CloudBuilder fails to deploy vCenter during initial deployment

Background 
When deploying VCF 4.5 you should be able to do that in an air gapped environment that has no access to the internet. In such cases you will need to get updates and such into the environment manually, but it's still a supported solution.


Problem
When running the initial bring up process deployment will fail with the message: "vCenter installation failed. Check logs for more details.". The vcf-bringup.log file will tell you that the vCenter appliance was deployed and started, but that there's was problem with the time of this appliance. 

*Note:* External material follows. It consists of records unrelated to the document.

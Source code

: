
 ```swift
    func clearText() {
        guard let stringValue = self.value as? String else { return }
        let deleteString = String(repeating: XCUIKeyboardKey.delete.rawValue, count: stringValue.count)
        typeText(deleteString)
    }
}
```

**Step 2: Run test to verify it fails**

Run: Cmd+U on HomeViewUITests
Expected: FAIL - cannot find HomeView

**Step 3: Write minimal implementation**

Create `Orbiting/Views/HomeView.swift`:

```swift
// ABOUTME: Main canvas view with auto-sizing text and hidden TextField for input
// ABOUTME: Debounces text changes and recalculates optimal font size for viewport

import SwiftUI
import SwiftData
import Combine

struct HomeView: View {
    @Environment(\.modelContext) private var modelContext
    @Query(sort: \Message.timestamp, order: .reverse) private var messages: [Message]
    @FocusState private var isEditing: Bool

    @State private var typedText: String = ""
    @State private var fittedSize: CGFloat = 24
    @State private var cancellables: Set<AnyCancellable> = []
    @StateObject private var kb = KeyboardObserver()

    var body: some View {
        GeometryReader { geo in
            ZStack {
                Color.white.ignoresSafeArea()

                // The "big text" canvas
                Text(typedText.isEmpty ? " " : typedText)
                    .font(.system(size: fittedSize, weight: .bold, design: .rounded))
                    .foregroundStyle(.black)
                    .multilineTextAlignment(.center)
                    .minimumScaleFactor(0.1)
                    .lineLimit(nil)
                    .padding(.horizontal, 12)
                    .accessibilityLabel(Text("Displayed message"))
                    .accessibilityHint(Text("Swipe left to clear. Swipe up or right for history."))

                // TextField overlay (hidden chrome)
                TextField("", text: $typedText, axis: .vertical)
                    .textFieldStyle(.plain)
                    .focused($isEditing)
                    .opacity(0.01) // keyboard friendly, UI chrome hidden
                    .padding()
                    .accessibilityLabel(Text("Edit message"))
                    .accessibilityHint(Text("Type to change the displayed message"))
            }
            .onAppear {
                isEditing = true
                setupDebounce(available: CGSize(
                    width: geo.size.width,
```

The ntp parameters you have specified in your spreadsheet have been populated correctly in /etc/ntp.conf of the Cloud Builder appliance, but the logs show that it's trying to connect to the Google ntp servers.


Workaround

The only solution we've found so far is to either impersonate Google's ntp entries in dns or to open the firewall and let Cloud Builder communicate with these external servers. Cloud Builder is only used during bring up so these workarounds can be reverted once the environment is up and running.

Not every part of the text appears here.